In terms of my industry I will deal with the overall situation and then make specific reference to RTÉ. It is important to state that freelance work is legitimate and casual contracts are legitimate. There is room and a necessity for the opportunity for a number of employees to take short-time gigs, to work as a production editor on one newspaper and as a columnist in another. There is a legal framework within that. There is a framework in relation to part-time work and casual work. All of that exists and yet, within our industry we have an abuse of the ability to offer contracts for service both within the national newspapers, the regional press sector and the national media. In effect, there are bogus self-employed contracts. They are not freelance contracts and I want to make that distinction in the context of the Competition (Amendment) Act. What are the lessons in relation to that? The provisions of the Competition (Amendment) Act link into Ms Patricia King's comments on the need to properly define a worker. What is interesting about the legislation is that we may already have to revisit it. Congress, SIPTU, and the NUJ, in particular, are looking at a significant determination which may not even have come across the Senator's desk yet in terms of a complaint lodged by congress before the economic and social rights committee of the Council of Europe, taken by us in advance of the legislation being passed by the Houses, which is really useful in terms of saying one cannot use competition law to restrict the rights of workers. The first lesson is on the issue of definition. We are at the stage of recruiting freelance workers and reorganising them. SIPTU and the NUJ have had a joint conference in relation to that. We are examining the rates, but it is difficult to make up for what is effectively 20 years of an inability to represent freelance workers.

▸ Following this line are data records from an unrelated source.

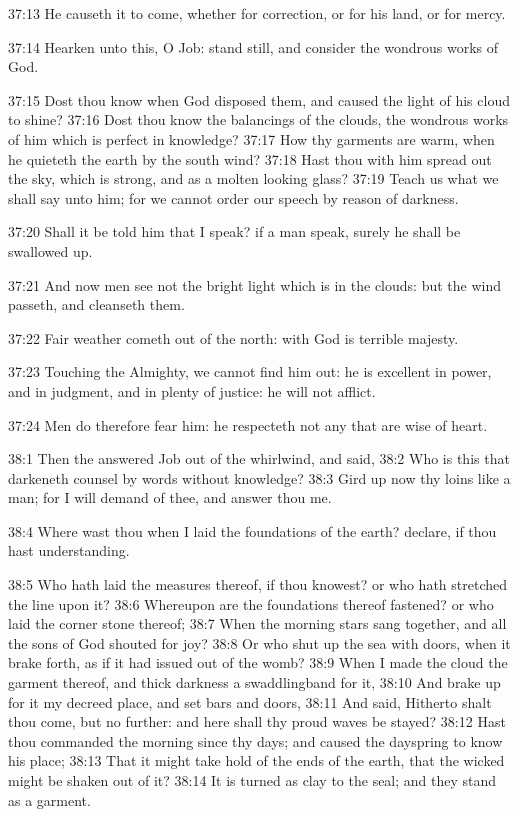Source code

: 37:13 He causeth it to come, whether for correction, or for his land, or for mercy.

37:14 Hearken unto this, O Job: stand still, and consider the wondrous works of God.

37:15 Dost thou know when God disposed them, and caused the light of his cloud to shine?  37:16 Dost thou know the balancings of the clouds, the wondrous works of him which is perfect in knowledge?  37:17 How thy garments are warm, when he quieteth the earth by the south wind?  37:18 Hast thou with him spread out the sky, which is strong, and as a molten looking glass?  37:19 Teach us what we shall say unto him; for we cannot order our speech by reason of darkness.

37:20 Shall it be told him that I speak? if a man speak, surely he shall be swallowed up.

37:21 And now men see not the bright light which is in the clouds: but the wind passeth, and cleanseth them.

37:22 Fair weather cometh out of the north: with God is terrible majesty.

37:23 Touching the Almighty, we cannot find him out: he is excellent in power, and in judgment, and in plenty of justice: he will not afflict.

37:24 Men do therefore fear him: he respecteth not any that are wise of heart.

38:1 Then the \LORD answered Job out of the whirlwind, and said, 38:2 Who is this that darkeneth counsel by words without knowledge?  38:3 Gird up now thy loins like a man; for I will demand of thee, and answer thou me.

38:4 Where wast thou when I laid the foundations of the earth?  declare, if thou hast understanding.

38:5 Who hath laid the measures thereof, if thou knowest? or who hath stretched the line upon it?  38:6 Whereupon are the foundations thereof fastened? or who laid the corner stone thereof; 38:7 When the morning stars sang together, and all the sons of God shouted for joy?  38:8 Or who shut up the sea with doors, when it brake forth, as if it had issued out of the womb?  38:9 When I made the cloud the garment thereof, and thick darkness a swaddlingband for it, 38:10 And brake up for it my decreed place, and set bars and doors, 38:11 And said, Hitherto shalt thou come, but no further: and here shall thy proud waves be stayed?  38:12 Hast thou commanded the morning since thy days; and caused the dayspring to know his place; 38:13 That it might take hold of the ends of the earth, that the wicked might be shaken out of it?  38:14 It is turned as clay to the seal; and they stand as a garment.

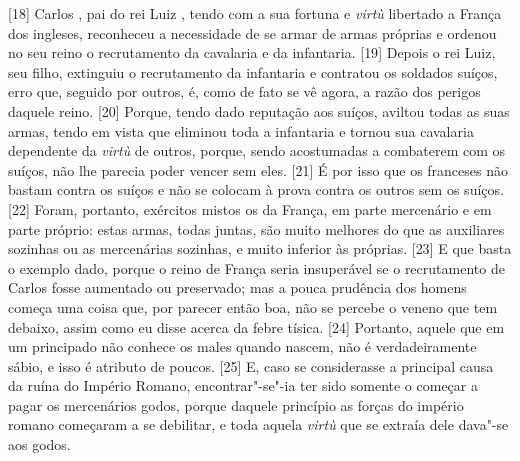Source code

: {[}18{]} Carlos , pai do rei Luiz
, tendo com a sua fortuna e \emph{virtù} libertado a França dos
ingleses,
reconheceu a necessidade de se armar de armas próprias e ordenou no seu
reino o recrutamento da cavalaria e da infantaria. {[}19{]} Depois o rei
Luiz, seu filho, extinguiu o
recrutamento da infantaria e contratou os soldados suíços, erro que,
seguido por outros, é, como de fato se vê agora, a razão dos perigos
daquele reino. {[}20{]} Porque, tendo dado reputação aos suíços, aviltou
todas as suas armas, tendo em vista que eliminou toda a infantaria e
tornou sua cavalaria dependente da \emph{virtù} de outros, porque, sendo
acostumadas a combaterem com os suíços, não lhe parecia poder vencer sem
eles. {[}21{]} É por isso que os franceses não bastam contra os suíços e
não se colocam à prova contra os outros sem os suíços. {[}22{]} Foram,
portanto, exércitos mistos os da França, em parte mercenário e em parte
próprio: estas armas, todas juntas, são muito melhores do que as
auxiliares sozinhas ou as mercenárias sozinhas, e muito inferior às
próprias. {[}23{]} E que basta o exemplo dado, porque o reino de França
seria insuperável se o recrutamento de Carlos fosse aumentado ou
preservado; mas a pouca prudência dos homens começa uma coisa que, por
parecer então boa, não se percebe o veneno que tem debaixo, assim como
eu disse acerca da febre tísica. {[}24{]} Portanto, aquele que em um principado não conhece
os males quando nascem, não é verdadeiramente sábio, e isso é atributo
de poucos. {[}25{]} E, caso se considerasse a principal causa da ruína
do Império Romano, encontrar"-se"-ia ter sido somente o começar a pagar os
mercenários godos,
porque daquele princípio as forças do império romano começaram a se
debilitar, e toda aquela \emph{virtù} que se extraía dele dava"-se aos
godos.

The main lesson is not a legislative one, it is that it is proof of what legislators in both the Dáil and Seanad can do working together when they get their teeth into something. That is encouraging from the point of view of this committee. This is the centenary of the International Labour Organization, ILO, and it would be an interesting legacy of this committee if it could mark this centenary, seeing as everyone is so fond of centenaries at the moment, with some real action on this.
At last November's gathering where Ireland reported on the outcome of the Competition Authority Act, which was passed unanimously by both Houses of the Oireachtas, there was an attempt, not just by the Irish employers group but by the international body of employers, to prevent reference to that achievement on the part of ICTU and the acknowledgment of rights by workers and to have that formally recorded as part of the record of the session. That says, to me, that it is not an accident that we have an abuse of bogus self-employment but rather that it is part of a wider approach by employers.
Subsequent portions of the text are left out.